How is pressure reduced in the Earth’s mantle, leading to decompression melting?

Answer 13

Pressure is reduced in the Earth’s mantle when mantle rocks move upward due to convection or rise as a plume within the mantle. Additionally, pressure is reduced in areas where the crust thins, such as along rift zones.

Question 14

What are the two main processes that contribute to pressure reduction in the mantle?

Answer 14

Pressure reduction in the mantle occurs through the upward movement of mantle rocks due to convection or the rise of plumes within the mantle. Additionally, pressure is reduced in regions where the crust thins, such as along rift zones.

Question 15

What is flux-induced melting?

Answer 15

Flux-induced melting occurs when a substance like water is added to hot rocks, causing the melting points of minerals within the rocks to decrease.
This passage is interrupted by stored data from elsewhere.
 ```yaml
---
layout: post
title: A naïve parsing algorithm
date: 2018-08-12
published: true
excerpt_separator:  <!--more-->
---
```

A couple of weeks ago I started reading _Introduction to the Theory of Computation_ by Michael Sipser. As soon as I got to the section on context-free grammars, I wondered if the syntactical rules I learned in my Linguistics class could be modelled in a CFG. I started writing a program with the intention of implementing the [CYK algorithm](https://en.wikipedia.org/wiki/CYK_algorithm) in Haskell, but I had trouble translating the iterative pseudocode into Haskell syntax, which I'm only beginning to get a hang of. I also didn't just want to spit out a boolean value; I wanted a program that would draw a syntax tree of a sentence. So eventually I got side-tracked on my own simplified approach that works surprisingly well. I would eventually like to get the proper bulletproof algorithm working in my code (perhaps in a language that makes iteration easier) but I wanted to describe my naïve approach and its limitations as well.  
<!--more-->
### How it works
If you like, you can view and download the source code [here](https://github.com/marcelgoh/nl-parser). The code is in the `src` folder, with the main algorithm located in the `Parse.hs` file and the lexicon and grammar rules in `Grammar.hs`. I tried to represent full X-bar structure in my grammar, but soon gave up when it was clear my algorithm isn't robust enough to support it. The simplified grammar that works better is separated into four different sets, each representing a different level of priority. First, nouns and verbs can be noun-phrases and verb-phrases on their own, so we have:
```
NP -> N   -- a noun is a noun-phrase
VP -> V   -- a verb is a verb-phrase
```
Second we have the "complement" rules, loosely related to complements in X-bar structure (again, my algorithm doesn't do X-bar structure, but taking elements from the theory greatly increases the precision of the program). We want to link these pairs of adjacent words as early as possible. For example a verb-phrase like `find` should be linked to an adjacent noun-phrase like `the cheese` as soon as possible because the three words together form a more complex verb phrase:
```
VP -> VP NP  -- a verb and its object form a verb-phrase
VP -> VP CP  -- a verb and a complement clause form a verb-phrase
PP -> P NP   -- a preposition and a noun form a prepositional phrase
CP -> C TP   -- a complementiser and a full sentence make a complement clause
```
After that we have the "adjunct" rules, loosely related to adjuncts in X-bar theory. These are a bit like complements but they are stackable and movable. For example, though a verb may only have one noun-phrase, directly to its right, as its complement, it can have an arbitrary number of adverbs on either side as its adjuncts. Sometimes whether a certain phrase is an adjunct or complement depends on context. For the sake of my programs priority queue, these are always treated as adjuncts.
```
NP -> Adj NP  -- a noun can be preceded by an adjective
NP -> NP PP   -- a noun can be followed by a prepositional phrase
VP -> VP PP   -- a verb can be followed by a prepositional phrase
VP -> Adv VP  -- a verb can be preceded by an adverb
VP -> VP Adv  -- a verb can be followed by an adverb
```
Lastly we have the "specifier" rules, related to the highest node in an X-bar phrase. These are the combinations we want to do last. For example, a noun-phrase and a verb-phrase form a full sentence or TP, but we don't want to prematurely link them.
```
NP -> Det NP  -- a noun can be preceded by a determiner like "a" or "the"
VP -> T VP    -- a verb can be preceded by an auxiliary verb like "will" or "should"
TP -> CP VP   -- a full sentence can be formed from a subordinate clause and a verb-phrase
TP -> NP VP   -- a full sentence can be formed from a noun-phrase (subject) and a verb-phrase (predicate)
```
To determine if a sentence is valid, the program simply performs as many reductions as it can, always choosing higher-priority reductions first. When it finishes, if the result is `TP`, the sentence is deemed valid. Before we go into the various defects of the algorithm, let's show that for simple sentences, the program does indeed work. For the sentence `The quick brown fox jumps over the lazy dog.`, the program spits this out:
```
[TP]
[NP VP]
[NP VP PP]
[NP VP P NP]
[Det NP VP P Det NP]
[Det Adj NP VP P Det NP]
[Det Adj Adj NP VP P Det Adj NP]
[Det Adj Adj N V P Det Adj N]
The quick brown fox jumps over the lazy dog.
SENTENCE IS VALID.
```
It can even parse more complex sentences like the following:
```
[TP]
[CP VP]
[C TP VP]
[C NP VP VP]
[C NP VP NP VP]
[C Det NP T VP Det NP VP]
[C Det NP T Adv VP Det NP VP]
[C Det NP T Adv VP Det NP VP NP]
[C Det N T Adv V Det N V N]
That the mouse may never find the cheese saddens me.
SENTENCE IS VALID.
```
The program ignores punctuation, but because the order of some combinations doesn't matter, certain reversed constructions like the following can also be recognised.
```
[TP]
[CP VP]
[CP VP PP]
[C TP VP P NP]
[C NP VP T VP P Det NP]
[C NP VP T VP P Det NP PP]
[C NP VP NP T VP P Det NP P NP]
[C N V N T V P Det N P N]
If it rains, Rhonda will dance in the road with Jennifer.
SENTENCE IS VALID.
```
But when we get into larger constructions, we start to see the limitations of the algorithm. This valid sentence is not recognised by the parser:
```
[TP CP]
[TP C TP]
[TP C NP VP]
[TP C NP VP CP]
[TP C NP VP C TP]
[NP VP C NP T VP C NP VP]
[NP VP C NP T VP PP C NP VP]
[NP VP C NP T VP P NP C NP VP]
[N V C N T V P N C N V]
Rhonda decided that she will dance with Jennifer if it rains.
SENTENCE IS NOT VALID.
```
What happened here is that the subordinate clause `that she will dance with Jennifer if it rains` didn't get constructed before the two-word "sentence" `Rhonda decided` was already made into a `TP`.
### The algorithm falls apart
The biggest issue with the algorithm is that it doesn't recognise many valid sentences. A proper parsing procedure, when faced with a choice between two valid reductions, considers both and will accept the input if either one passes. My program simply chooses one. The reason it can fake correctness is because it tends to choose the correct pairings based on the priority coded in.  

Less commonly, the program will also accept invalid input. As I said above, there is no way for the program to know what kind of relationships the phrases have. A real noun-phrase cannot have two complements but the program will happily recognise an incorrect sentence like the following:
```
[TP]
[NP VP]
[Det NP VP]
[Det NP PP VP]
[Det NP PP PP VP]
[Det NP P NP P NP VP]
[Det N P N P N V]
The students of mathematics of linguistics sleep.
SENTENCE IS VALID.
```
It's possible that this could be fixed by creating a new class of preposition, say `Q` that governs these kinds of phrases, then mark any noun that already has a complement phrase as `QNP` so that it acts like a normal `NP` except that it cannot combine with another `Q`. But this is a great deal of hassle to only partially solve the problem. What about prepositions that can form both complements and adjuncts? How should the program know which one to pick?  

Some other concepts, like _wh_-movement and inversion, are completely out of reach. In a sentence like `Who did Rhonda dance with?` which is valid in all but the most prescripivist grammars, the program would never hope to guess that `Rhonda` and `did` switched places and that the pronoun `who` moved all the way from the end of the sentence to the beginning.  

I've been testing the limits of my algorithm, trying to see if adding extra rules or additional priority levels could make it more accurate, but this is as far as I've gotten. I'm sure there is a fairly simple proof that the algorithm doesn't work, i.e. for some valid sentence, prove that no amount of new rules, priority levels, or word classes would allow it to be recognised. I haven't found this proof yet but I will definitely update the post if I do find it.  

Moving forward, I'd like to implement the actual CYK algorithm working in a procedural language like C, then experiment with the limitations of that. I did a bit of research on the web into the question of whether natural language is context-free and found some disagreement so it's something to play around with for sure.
This can trigger partial melting, especially if the rock is close to its melting point.

Question 16

What is a flux in the context of flux-induced melting?

Answer 16

A flux, in the context of flux-induced melting, refers to a substance like water that is added to hot rocks, reducing the melting points of minerals within the rocks.

Question 17

Where does flux-induced partial melting of rock commonly occur?

Answer 17

Flux-induced partial melting of rock commonly occurs in subduction zones, where minerals undergo chemical transformations under high pressures and temperatures, producing water as a by-product.

Question 18

How much water is required to trigger partial melting in laboratory studies of the Japanese volcanic arc?

Answer 18

In laboratory studies of the Japanese volcanic arc, rocks with only 0.2% of their weight consisting of water were found to melt by up to 25% under the conditions of partial melting.

Question 19

What does viscosity refer to, and how is it related to the flow of a substance?

Answer 19

Viscosity refers to the ease with which a substance flows. A substance with low viscosity flows more easily than a substance with high viscosity.

Question 20

Why is most magma entirely liquid at temperatures over 1300°C?

Answer 20

At temperatures over 1300°C, most magma is entirely liquid because there is too much energy for the atoms to bond together.

Question 21

What happens to magma as it loses heat to the surrounding rocks and its temperature drops?

Answer 21

As magma loses heat to the surrounding rocks and its temperature drops, silicon and oxygen combine to form silica tetrahedra. With further cooling, these tetrahedra start to link together into chains, a process known as polymerization. This linking increases magma viscosity.

Question 22

How do silica chains affect magma viscosity?

Answer 22

Silica chains formed by the linking of silica tetrahedra during cooling make magma more viscous.

Question 23

What are the implications of magma viscosity for volcanic eruptions?

Answer 23

Magma viscosity has important implications for the characteristics of volcanic eruptions. The viscosity of magma influences the explosiveness and behavior of volcanic eruptions.

Question 24

What is the process of crystallization in the context of magma?

Answer 24

Crystallization in the context of magma refers to the solidification or freezing of minerals that make up igneous rocks at various temperatures.

Question 25

Why can cooling magma have both crystals and remain predominantly liquid?

Answer 25

Cooling magma can have both crystals and remain predominantly liquid because the minerals within the magma crystallize at different temperatures.

Question 26

What is the sequence in which minerals crystallize from magma as it cools known as?

Answer 26

The sequence in which minerals crystallize from magma as it cools is known as Bowen’s reaction series.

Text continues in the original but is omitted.